James Courtier-Dutton james.dutton at gmail.com
Mon Jan 26 12:15:52 UTC 2009


2009/1/25 Stephen Nelson-Smith <sanelson at gmail.com>:
> It's a sad tale... and cautionary.... people, this is why we take backups...
>
> Anyway - I need to recover a bunch of critical files from an NTFS
> partition on a disk which has been damaged by being dropped.
>
> The disk in question was set up as a dual boot, and I was able to boot
> into her Linux system, but it's painfully slow, and there are lots of
> error messages indicating that the disk is damaged.
>
> I can't boot into windows.  I can't mount the partition.  I've tried
> running ntfsfix, and I've tried using the windows recovery console on
> the windows CD, and while I have been able to run chkdsk, after it
> completes I still can't mount it, and Windows claims to be missing a
> vital file, and won't boot.
>
> I've tried using dd_rescue to image the disk, but it ran for a whole
> day and only managed 2G of data.
>
> What next?  Money isn't really an issue - the data needs to be
> recovered.  Can anyone recommend a specialist who might, for example,
> remove the platter, or extract data electrostatically?  Any other
> suggestions?
>
> Thanks guys,
>
> S.
> --

If cost is not a problem:
If you are getting sector errors, power off the computer immediately.
HARD power off, no waiting for it to write changes to disc.
Call a well know data recovery service like Ontrack and follow their
instructions for sending to them.
They will open the HD in a clean room, remove any dust (that was
created when the disc was damaged) that might cause further damage and
then place the disc platters in a brand new unit that is un-damaged
and recover as much data possible.

Once you get sector errors visible to the user, the disc has probably
already lost over 100 sectors using its internal bad-sector
reallocation process.
I.e.

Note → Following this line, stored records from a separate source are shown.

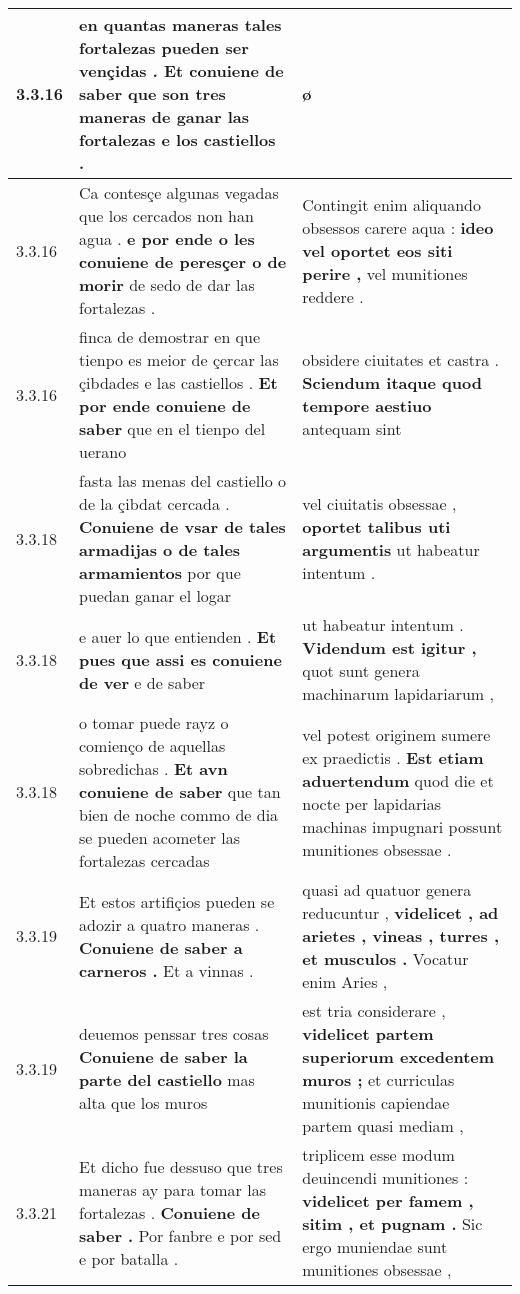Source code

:\begin{tabular}{|p{1cm}|p{6.5cm}|p{6.5cm}|}
3.3.16 & en quantas maneras tales fortalezas pueden ser vençidas . \textbf{ Et conuiene de saber } que son tres maneras de ganar las fortalezas e los castiellos . & ø \\\hline
3.3.16 & Ca contesçe algunas vegadas que los cercados non han agua . \textbf{ e por ende o les conuiene de peresçer o de morir } de sedo de dar las fortalezas . & Contingit enim aliquando obsessos carere aqua : \textbf{ ideo vel oportet eos siti perire , } vel munitiones reddere . \\\hline
3.3.16 & finca de demostrar en que tienpo es meior de çercar las çibdades e las castiellos . \textbf{ Et por ende conuiene de saber } que en el tienpo del uerano & obsidere ciuitates et castra . \textbf{ Sciendum itaque quod tempore aestiuo } antequam sint \\\hline
3.3.18 & fasta las menas del castiello o de la çibdat cercada . \textbf{ Conuiene de vsar de tales armadijas o de tales armamientos } por que puedan ganar el logar & vel ciuitatis obsessae , \textbf{ oportet talibus uti argumentis } ut habeatur intentum . \\\hline
3.3.18 & e auer lo que entienden . \textbf{ Et pues que assi es conuiene de ver } e de saber & ut habeatur intentum . \textbf{ Videndum est igitur , } quot sunt genera machinarum lapidariarum , \\\hline
3.3.18 & o tomar puede rayz o comienço de aquellas sobredichas . \textbf{ Et avn conuiene de saber } que tan bien de noche commo de dia se pueden acometer las fortalezas cercadas & vel potest originem sumere ex praedictis . \textbf{ Est etiam aduertendum } quod die et nocte per lapidarias machinas impugnari possunt munitiones obsessae . \\\hline
3.3.19 & Et estos artifiçios pueden se adozir a quatro maneras . \textbf{ Conuiene de saber a carneros . } Et a vinnas . & quasi ad quatuor genera reducuntur , \textbf{ videlicet , ad arietes , vineas , turres , et musculos . } Vocatur enim Aries , \\\hline
3.3.19 & deuemos penssar tres cosas \textbf{ Conuiene de saber la parte del castiello } mas alta que los muros & est tria considerare , \textbf{ videlicet partem superiorum excedentem muros ; } et curriculas munitionis capiendae partem quasi mediam , \\\hline
3.3.21 & Et dicho fue dessuso que tres maneras ay para tomar las fortalezas . \textbf{ Conuiene de saber . } Por fanbre e por sed e por batalla . & triplicem esse modum deuincendi munitiones : \textbf{ videlicet per famem , sitim , et pugnam . } Sic ergo muniendae sunt munitiones obsessae , \\\hline

\end{tabular}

The disc is really damaged by now so any more use of it will
damage it further.

If cost is an issue.
Place the disc in an external USB attached container. Do not connect
it yet. Boot into Linux. Turn off all HD readahead caching, and then
plug in the USB cable and do a ddrescue with no auto retries. This
will give you an image of the HD with the minimum of new damage.

Then make extra copies of the dd image and then try various repair
processes on the copies, but not the original image.